A French Canadian pair of environmental technology firms has stepped forward as pioneers of investor-owned, for-profit production of renewable natural gas (RNG) from residential, agricultural and industrial rubbish.

Xebec Adsorption Inc. and Bahler Biogas Inc. announced a C$28 million ($21 million) plan for annual Quebec output of 150 MMcf of gas and 7,500 tons of fertilizer from 45,000 tons of organic waste.

The plan adds a business dimension to a field dominated to date by municipal government waste disposal networks. Production is scheduled to begin in 2021.

Xebec and Bahler describe their project as a contribution to a provincial goal of a “circular economy” that makes essentials and cleans up the natural environment by replacing resource extraction with waste scavenging and recycling.

The project responds to a Quebec regulation enacted last year, requiring RNG use to grow to 5% of provincial supply by 2025. The consumption target is part of an energy policy that includes a politically popular Quebec ban against shale gas fracking.

Studies by Montreal-based, international distribution firm Energir and three consulting houses — Deloitte LLP, WSP Canada Inc. and Aviseo — predict Quebec organic gas flows could hit 144 MMcf/d as of 2030.

The green gas would be expensive by the low-cost standards of current Quebec supplies imported from western Canada and the nearby Marcellus and Utica shale formations in the Appalachian region of the United States.

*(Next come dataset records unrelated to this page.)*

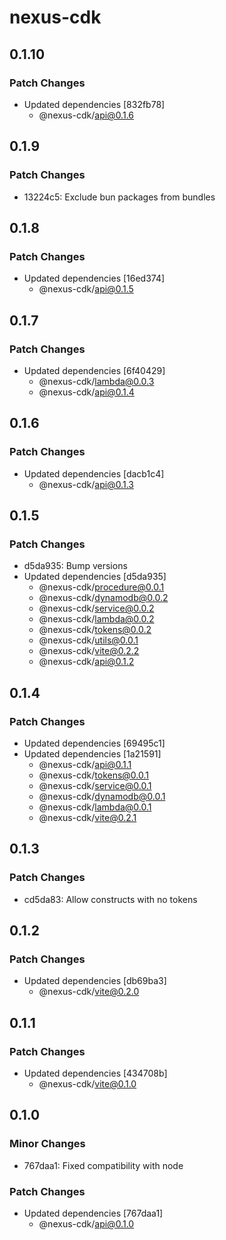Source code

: # nexus-cdk

## 0.1.10

### Patch Changes

- Updated dependencies [832fb78]
  - @nexus-cdk/api@0.1.6

## 0.1.9

### Patch Changes

- 13224c5: Exclude bun packages from bundles

## 0.1.8

### Patch Changes

- Updated dependencies [16ed374]
  - @nexus-cdk/api@0.1.5

## 0.1.7

### Patch Changes

- Updated dependencies [6f40429]
  - @nexus-cdk/lambda@0.0.3
  - @nexus-cdk/api@0.1.4

## 0.1.6

### Patch Changes

- Updated dependencies [dacb1c4]
  - @nexus-cdk/api@0.1.3

## 0.1.5

### Patch Changes

- d5da935: Bump versions
- Updated dependencies [d5da935]
  - @nexus-cdk/procedure@0.0.1
  - @nexus-cdk/dynamodb@0.0.2
  - @nexus-cdk/service@0.0.2
  - @nexus-cdk/lambda@0.0.2
  - @nexus-cdk/tokens@0.0.2
  - @nexus-cdk/utils@0.0.1
  - @nexus-cdk/vite@0.2.2
  - @nexus-cdk/api@0.1.2

## 0.1.4

### Patch Changes

- Updated dependencies [69495c1]
- Updated dependencies [1a21591]
  - @nexus-cdk/api@0.1.1
  - @nexus-cdk/tokens@0.0.1
  - @nexus-cdk/service@0.0.1
  - @nexus-cdk/dynamodb@0.0.1
  - @nexus-cdk/lambda@0.0.1
  - @nexus-cdk/vite@0.2.1

## 0.1.3

### Patch Changes

- cd5da83: Allow constructs with no tokens

## 0.1.2

### Patch Changes

- Updated dependencies [db69ba3]
  - @nexus-cdk/vite@0.2.0

## 0.1.1

### Patch Changes

- Updated dependencies [434708b]
  - @nexus-cdk/vite@0.1.0

## 0.1.0

### Minor Changes

- 767daa1: Fixed compatibility with node

### Patch Changes

- Updated dependencies [767daa1]
  - @nexus-cdk/api@0.1.0
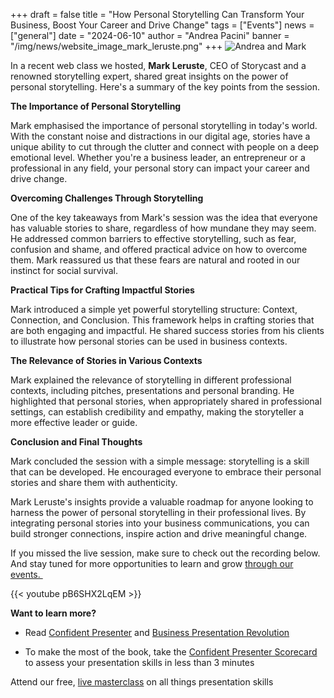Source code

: +++
draft = false
title = "How Personal Storytelling Can Transform Your Business, Boost Your Career and Drive Change"
tags = ["Events"]
news = ["general"]
date = "2024-06-10"
author = "Andrea Pacini"
banner = "/img/news/website_image_mark_leruste.png"
+++
![Andrea and Mark](/img/news/website_image_mark_leruste.png "Andrea and Mark")



In a recent web class we hosted, **Mark Leruste**, CEO of Storycast and a renowned storytelling expert, shared great insights on the power of personal storytelling. Here's a summary of the key points from the session.



**The Importance of Personal Storytelling**

Mark emphasised the importance of personal storytelling in today's world. With the constant noise and distractions in our digital age, stories have a unique ability to cut through the clutter and connect with people on a deep emotional level. Whether you're a business leader, an entrepreneur or a professional in any field, your personal story can impact your career and drive change.



**Overcoming Challenges Through Storytelling**

One of the key takeaways from Mark's session was the idea that everyone has valuable stories to share, regardless of how mundane they may seem. He addressed common barriers to effective storytelling, such as fear, confusion and shame, and offered practical advice on how to overcome them. Mark reassured us that these fears are natural and rooted in our instinct for social survival.



**Practical Tips for Crafting Impactful Stories**

Mark introduced a simple yet powerful storytelling structure: Context, Connection, and Conclusion. This framework helps in crafting stories that are both engaging and impactful. He shared success stories from his clients to illustrate how personal stories can be used in business contexts. 



**The Relevance of Stories in Various Contexts**

Mark explained the relevance of storytelling in different professional contexts, including pitches, presentations and personal branding. He highlighted that personal stories, when appropriately shared in professional settings, can establish credibility and empathy, making the storyteller a more effective leader or guide.



**Conclusion and Final Thoughts**

Mark concluded the session with a simple message: storytelling is a skill that can be developed. He encouraged everyone to embrace their personal stories and share them with authenticity.



Mark Leruste's insights provide a valuable roadmap for anyone looking to harness the power of personal storytelling in their professional lives. By integrating personal stories into your business communications, you can build stronger connections, inspire action and drive meaningful change.



If you missed the live session, make sure to check out the recording below. And stay tuned for more opportunities to learn and grow [through our events. ](https://www.eventbrite.co.uk/o/ideas-on-stage-uk-18757456469)

[](https://www.eventbrite.co.uk/o/ideas-on-stage-uk-18757456469)

{{< youtube pB6SHX2LqEM >}}

**Want to learn more?** 

* Read [Confident Presenter](https://www.ideasonstage.com/resources/confident-presenter-book/) and [Business Presentation Revolution ](https://www.ideasonstage.com/business-presentation-revolution/book/)

* To make the most of the book, take the [Confident Presenter Scorecard](https://ideasonstage.com/score) to assess your presentation skills in less than 3 minutes

Attend our free, [live masterclass](http://ideasonstageuk.eventbrite.com/) on all things presentation skills[](https://www.eventbrite.co.uk/o/ideas-on-stage-uk-18757456469)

The Quebec RNG supply projections rely on a sustained, supportive price of C$15 per gigajoule ($11.25/MMBtu). But the forecast does not assess RNG economics by comparing organic and fossil fuel gas. The competition yardstick is the consumer cost of electricity from the provincial government-owned power company, Hydro Quebec.

Quebec also offers RNG subsidies. Xebec and Bahler say they have applied for help from a government program known as PTMOBC, short for Programme de Traitement des Matières Organiques par Biométhanisation et Compostage.